GOAL OF THE EXERCISE: Among the entries below, find the lines with the word "valor" and return them.

*****

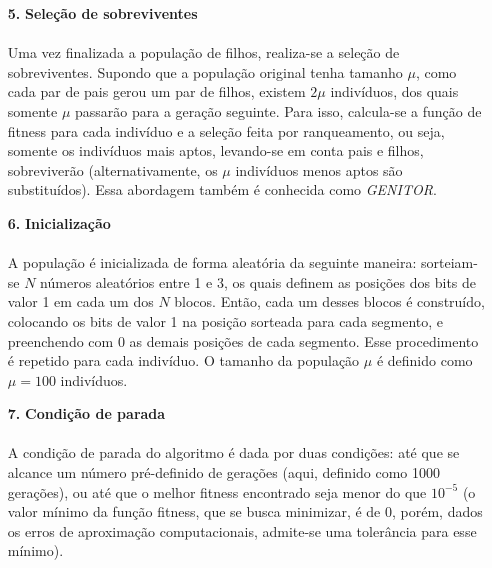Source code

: \documentclass{report}
\begin{document}
\begin{itemize}
	\item[\textbf{5.}] \textbf{Seleção de sobreviventes}
	
	\paragraph{} Uma vez finalizada a população de filhos, realiza-se a seleção de sobreviventes. Supondo que a população original tenha tamanho $\mu$, como cada par de pais gerou um par de filhos, existem $2\mu$ indivíduos, dos quais somente $\mu$ passarão para a geração seguinte. Para isso, calcula-se a função de fitness para cada indivíduo e a seleção feita por ranqueamento, ou seja, somente os indivíduos mais aptos, levando-se em conta pais e filhos, sobreviverão (alternativamente, os $\mu$ indivíduos menos aptos são substituídos). Essa abordagem também é conhecida como \textit{GENITOR}.\\
	
	\item[\textbf{6.}] \textbf{Inicialização}
	
	\paragraph{} A população é inicializada de forma aleatória da seguinte maneira: sorteiam-se $N$ números aleatórios entre 1 e 3, os quais definem as posições dos bits de valor 1 em cada um dos $N$ blocos. Então, cada um desses blocos é construído, colocando os bits de valor 1 na posição sorteada para cada segmento, e preenchendo com 0 as demais posições de cada segmento. Esse procedimento é repetido para cada indivíduo. O tamanho da população $\mu$ é definido como $\mu = 100$ indivíduos.\\
	
	\item[\textbf{7.}] \textbf{Condição de parada}
	
	\paragraph{} A condição de parada do algoritmo é dada por duas condições: até que se alcance um número pré-definido de gerações (aqui, definido como 1000 gerações), ou até que o melhor fitness encontrado seja menor do que $10^{-5}$ (o valor mínimo da função fitness, que se busca minimizar, é de 0, porém, dados os erros de aproximação computacionais, admite-se uma tolerância para esse mínimo).\\
\end{itemize}
\end{document}
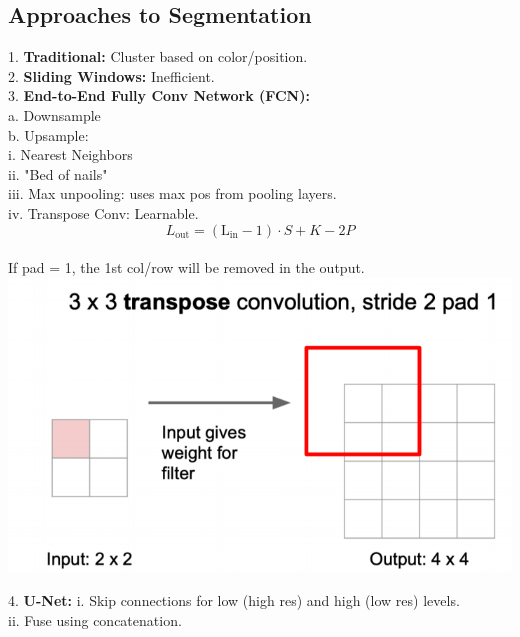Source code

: \subsection{Approaches to Segmentation}
1. \textbf{Traditional:} Cluster based on color/position. \\
2. \textbf{Sliding Windows:} Inefficient. \\
3. \textbf{End-to-End Fully Conv Network (FCN):}  \\
   a. Downsample\\
   b. Upsample: \\
   i.  Nearest Neighbors \\
   ii. "Bed of nails" \\
   iii. Max unpooling: uses max pos from pooling layers. \\
   iv. Transpose Conv: Learnable. \\
      \[
      L_{\text{out}} = (\text{L}_{\text{in}} - 1) \cdot S + K - 2P
      \] \\
      If pad = 1, the 1st col/row will be removed in the output. \\
      \includegraphics[width=0.8\linewidth]{images/trans-conv.png}

      
4. \textbf{U-Net:}  
      i. Skip connections for low (high res) and high (low res) levels. \\
      ii. Fuse using concatenation.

*****

OUTPUT OF THE EXERCISE:
	\paragraph{} A população é inicializada de forma aleatória da seguinte maneira: sorteiam-se $N$ números aleatórios entre 1 e 3, os quais definem as posições dos bits de valor 1 em cada um dos $N$ blocos. Então, cada um desses blocos é construído, colocando os bits de valor 1 na posição sorteada para cada segmento, e preenchendo com 0 as demais posições de cada segmento. Esse procedimento é repetido para cada indivíduo. O tamanho da população $\mu$ é definido como $\mu = 100$ indivíduos.\\
	\paragraph{} A condição de parada do algoritmo é dada por duas condições: até que se alcance um número pré-definido de gerações (aqui, definido como 1000 gerações), ou até que o melhor fitness encontrado seja menor do que $10^{-5}$ (o valor mínimo da função fitness, que se busca minimizar, é de 0, porém, dados os erros de aproximação computacionais, admite-se uma tolerância para esse mínimo).\\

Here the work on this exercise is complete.